Important information about hypoglycemia (low blood sugar)

If you are taking glimepiride, you may experience hypoglycemia (low blood sugar). Please see below for more information about hypoglycemia, its signs, and treatment.

The following factors can increase the risk of you experiencing hypoglycemia:

• Malnutrition, irregular meal schedule, elimination or delay of meals, periods of fasting.
• Changes in your diet.
• If you take more glimepiride than you need.
• If you have decreased renal function.
• If you have severe liver disease.
• If you have any other hormonal disorder (such as thyroid, pituitary, or adrenal gland problems).
• If you consume alcohol (especially if you skip a meal).
• If you take certain medications (see "Use of other medicines").
• If you increase your physical exercise and do not eat enough or take foods with fewer carbohydrates than usual.

The signs of hypoglycemia include:

• Feeling of empty stomach, headache, nausea, vomiting, drowsiness, sleepiness, sleep disturbances, restlessness, aggression, difficulty concentrating, reduced alertness and reaction time, depression, confusion, speech and vision disturbances, tremors, slurred speech, partial paralysis, sensory disturbances, dizziness, feeling of helplessness.
• The following symptoms may also occur: sweating, moist skin, anxiety, rapid heart rate, high blood pressure, palpitations, sudden chest pain that may radiate to neighboring areas (angina pectoris and cardiac arrhythmias).

If your blood sugar levels continue to drop, you may experience considerable confusion (delirium), have convulsions, lose self-control, have shallow breathing and a slower heart rate, and may become unconscious.
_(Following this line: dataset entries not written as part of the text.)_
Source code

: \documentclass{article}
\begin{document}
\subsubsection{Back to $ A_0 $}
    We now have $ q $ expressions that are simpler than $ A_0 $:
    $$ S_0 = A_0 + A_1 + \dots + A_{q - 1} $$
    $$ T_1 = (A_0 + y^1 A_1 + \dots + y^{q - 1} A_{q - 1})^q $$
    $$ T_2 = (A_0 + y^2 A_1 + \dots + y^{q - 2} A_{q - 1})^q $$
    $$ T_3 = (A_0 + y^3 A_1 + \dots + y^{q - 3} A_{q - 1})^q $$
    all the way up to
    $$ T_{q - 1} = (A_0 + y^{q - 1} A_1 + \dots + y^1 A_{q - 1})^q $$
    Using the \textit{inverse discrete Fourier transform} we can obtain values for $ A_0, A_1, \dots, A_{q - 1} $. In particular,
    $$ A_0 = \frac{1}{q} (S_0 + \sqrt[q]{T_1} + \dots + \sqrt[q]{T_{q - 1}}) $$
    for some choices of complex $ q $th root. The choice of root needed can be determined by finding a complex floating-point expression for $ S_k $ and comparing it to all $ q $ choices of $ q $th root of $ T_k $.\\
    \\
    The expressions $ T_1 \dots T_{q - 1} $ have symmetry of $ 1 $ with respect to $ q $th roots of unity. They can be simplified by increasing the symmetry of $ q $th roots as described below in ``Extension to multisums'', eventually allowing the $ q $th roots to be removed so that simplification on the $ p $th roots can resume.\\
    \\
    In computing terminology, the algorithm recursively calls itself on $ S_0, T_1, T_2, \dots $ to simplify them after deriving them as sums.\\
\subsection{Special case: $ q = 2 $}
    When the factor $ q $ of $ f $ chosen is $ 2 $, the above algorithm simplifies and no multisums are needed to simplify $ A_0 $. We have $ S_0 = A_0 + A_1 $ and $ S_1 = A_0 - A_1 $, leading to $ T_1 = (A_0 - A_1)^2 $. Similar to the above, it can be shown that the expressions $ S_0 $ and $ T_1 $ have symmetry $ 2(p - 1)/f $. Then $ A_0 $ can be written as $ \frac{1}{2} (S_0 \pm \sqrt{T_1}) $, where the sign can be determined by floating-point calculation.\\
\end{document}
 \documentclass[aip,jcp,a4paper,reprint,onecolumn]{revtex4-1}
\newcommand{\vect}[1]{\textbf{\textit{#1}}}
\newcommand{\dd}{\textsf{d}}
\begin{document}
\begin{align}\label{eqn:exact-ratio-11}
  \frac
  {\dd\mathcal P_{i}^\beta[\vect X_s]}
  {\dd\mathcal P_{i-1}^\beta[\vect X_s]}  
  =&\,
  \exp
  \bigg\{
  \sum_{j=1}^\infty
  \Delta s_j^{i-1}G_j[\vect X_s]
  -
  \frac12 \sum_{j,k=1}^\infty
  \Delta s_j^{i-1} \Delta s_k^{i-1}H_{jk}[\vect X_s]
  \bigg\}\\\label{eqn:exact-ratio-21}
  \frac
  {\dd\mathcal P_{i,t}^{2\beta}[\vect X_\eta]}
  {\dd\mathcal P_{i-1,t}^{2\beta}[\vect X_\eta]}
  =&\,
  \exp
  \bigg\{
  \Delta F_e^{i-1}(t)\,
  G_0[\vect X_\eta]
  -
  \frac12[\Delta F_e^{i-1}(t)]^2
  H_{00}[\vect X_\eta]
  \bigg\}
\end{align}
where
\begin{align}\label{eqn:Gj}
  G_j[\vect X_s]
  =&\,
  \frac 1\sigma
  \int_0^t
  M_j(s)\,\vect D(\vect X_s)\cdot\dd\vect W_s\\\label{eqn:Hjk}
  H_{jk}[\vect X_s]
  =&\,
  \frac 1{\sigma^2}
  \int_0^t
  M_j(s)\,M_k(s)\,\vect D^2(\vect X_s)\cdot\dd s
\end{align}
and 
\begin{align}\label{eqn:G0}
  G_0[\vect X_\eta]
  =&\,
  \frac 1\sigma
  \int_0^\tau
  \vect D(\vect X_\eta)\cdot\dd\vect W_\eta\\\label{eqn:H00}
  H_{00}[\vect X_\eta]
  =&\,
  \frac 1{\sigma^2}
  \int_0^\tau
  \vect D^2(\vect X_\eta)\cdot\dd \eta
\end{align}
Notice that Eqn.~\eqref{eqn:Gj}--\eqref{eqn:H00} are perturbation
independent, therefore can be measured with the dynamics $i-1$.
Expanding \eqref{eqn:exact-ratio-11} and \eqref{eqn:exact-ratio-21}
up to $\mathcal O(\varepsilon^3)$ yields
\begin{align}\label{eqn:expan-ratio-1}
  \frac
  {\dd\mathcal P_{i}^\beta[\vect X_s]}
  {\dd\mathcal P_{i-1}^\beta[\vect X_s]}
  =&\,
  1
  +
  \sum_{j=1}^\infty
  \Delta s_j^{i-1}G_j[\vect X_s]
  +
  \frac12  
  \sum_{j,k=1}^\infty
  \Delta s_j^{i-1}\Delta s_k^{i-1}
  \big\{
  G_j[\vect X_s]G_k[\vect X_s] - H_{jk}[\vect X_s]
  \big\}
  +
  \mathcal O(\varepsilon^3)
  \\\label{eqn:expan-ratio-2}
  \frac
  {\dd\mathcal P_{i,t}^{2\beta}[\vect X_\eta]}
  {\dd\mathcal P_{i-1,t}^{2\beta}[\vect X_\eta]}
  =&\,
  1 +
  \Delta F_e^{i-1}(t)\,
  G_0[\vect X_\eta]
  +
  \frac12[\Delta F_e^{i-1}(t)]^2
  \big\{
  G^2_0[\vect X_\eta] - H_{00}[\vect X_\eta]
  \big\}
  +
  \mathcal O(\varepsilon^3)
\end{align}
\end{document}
The clinical picture of a severe drop in blood sugar is similar to a stroke.

Treatment of hypoglycemia

In most cases, the symptoms of low blood sugar disappear quickly when you take something sweet, such as sugar cubes, sweet juices, sugary tea.

Therefore, you should always carry something sweet with you (e.g., sugar cubes). Remember that artificial sweeteners are not effective. Please consult your doctor or go to the hospital if you do not recover after taking sugar or if the symptoms recur.

Blood tests

Your blood sugar and urine levels should be regularly checked. Your doctor may ask for blood tests to check the number of blood cells and how your liver is working.

Use of other medicines

Tell your doctor or pharmacist if you are using or have recently used any other medicines, including those obtained without a prescription, as it may be necessary to interrupt treatment or adjust the dose of one of them.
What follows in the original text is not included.